Escobar chama atenção para o filme Hitch, de 2005, como um exemplo de onde Hollywood está hoje. Will Smith, o protagonista, é um homem alto, magro e atlético. E então temos Kevin James, que como personagem coadjuvante, pode ter um tipo corporal diferente. Ao final do filme, ambos acabam com mulheres bonitas e magras. “E isso realmente fala muito sobre onde estamos, e como estamos com relação a diversidade corporal”, ela explica.

Não é uma sala cheia de balanço, homens podem ter mais, e isso é triste para todas nós.

Mas a televisão está se saindo melhor, não?
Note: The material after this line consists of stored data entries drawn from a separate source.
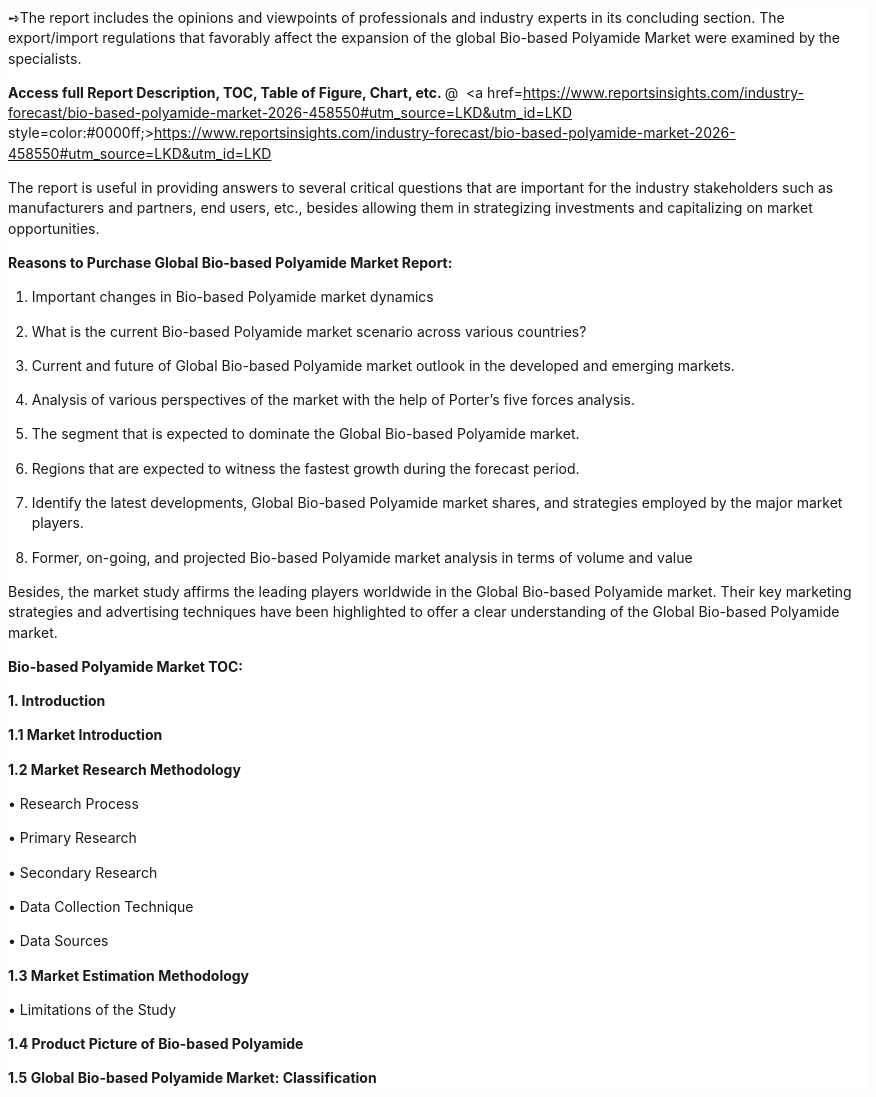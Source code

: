 ➺The report includes the opinions and viewpoints of professionals and industry experts in its concluding section. The export/import regulations that favorably affect the expansion of the global Bio-based Polyamide Market were examined by the specialists.

<strong>Access full Report Description, TOC, Table of Figure, Chart, etc. </strong>@  <a href=https://www.reportsinsights.com/industry-forecast/bio-based-polyamide-market-2026-458550#utm_source=LKD&utm_id=LKD style=color:#0000ff;>https://www.reportsinsights.com/industry-forecast/bio-based-polyamide-market-2026-458550#utm_source=LKD&utm_id=LKD</a></font>

The report is useful in providing answers to several critical questions that are important for the industry stakeholders such as manufacturers and partners, end users, etc., besides allowing them in strategizing investments and capitalizing on market opportunities.

<strong>Reasons to Purchase Global Bio-based Polyamide Market Report:</strong>

1. Important changes in Bio-based Polyamide market dynamics

2. What is the current Bio-based Polyamide market scenario across various countries?

3. Current and future of Global Bio-based Polyamide market outlook in the developed and emerging markets.

4. Analysis of various perspectives of the market with the help of Porter’s five forces analysis.

5. The segment that is expected to dominate the Global Bio-based Polyamide market.

6. Regions that are expected to witness the fastest growth during the forecast period.

7. Identify the latest developments, Global Bio-based Polyamide market shares, and strategies employed by the major market players.

8. Former, on-going, and projected Bio-based Polyamide market analysis in terms of volume and value

Besides, the market study affirms the leading players worldwide in the Global Bio-based Polyamide market. Their key marketing strategies and advertising techniques have been highlighted to offer a clear understanding of the Global Bio-based Polyamide market.

<strong>Bio-based Polyamide Market TOC:</strong>

<strong>1. Introduction</strong>

<strong>1.1 Market Introduction</strong>

<strong>1.2 Market Research Methodology</strong>

• Research Process

• Primary Research

• Secondary Research

• Data Collection Technique

• Data Sources

<strong>1.3 Market Estimation Methodology</strong>

• Limitations of the Study

<strong>1.4 Product Picture of Bio-based Polyamide</strong>

<strong>1.5 Global Bio-based Polyamide Market: Classification</strong>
Afinal, veja Girls, ou Crazy Ex-Girlfriend!

Leia também: Você precisa assistir Crazy Ex-Girlfriend!

Infelizmente, este não é realmente o caso. Analisando um episódio de cada uma das 50 séries mais populares para televisão, com foco em personagens entre 18 e 49 anos, no período entre junho de 2016 e maio de 2017, a Iniciativa verificou que 43,3% das mulheres eram consideradas magras ou extremamente magras, contra apenas 13,6% dos homens. Isso quer dizer que para cada Hannah Horvath, nós temos duas Marnie Michaels e meia.

Um número surpreendente de séries demonstrou ter mulheres como protagonistas (30 das 50 séries analisadas), mas dentre elas, apenas 3 utilizavam um manequim tamanho 48 ou superior. De forma ainda mais desanimadora, 64,1% das adolescentes nas séries para TV foram descritas como “magras ou extremamente magras”.

43,3% das personagens femininas eram magras, comparadas com apenas 13,6% dos personagens masculinos. Apenas 3 em 30 protagonistas femininas são plus-size.

Mas se pensarmos um pouquinho, nada disso é surpreendente. Basta lembrar de toda a controvérsia gerada sempre que Lena Dunham mostrava seu corpo em Girls. Ou do fato que Gabourey Sidibe teve que defender o seu direito a ter uma cena de sexo em Empire, porque conforme ela mesma afirmou, “uma mulher acima do peso e com pele escura” teria ousado gravar uma cena de amor para televisão.

 

Ou mesmo o fato de que mulheres ainda são cobradas para perder peso para conseguir papéis, algo que Kirsten Dunst revelou durante a turnê promocional de O Estranho que Nós Amamos (2017). (E sim, felizmente ela se negou a fazer isso).

Mulheres ainda estão lutando por representação básica na mídia em geral, e em Hollywood isso não é diferente. Mas apontar poucas escolhas como exemplos de progresso não é o suficiente. Imaginem um mundo em que o peso de uma mulher não é mais um assunto para conversa ou ponto da trama de uma história inteira – isso não seria legal? Resposta: sim, seria.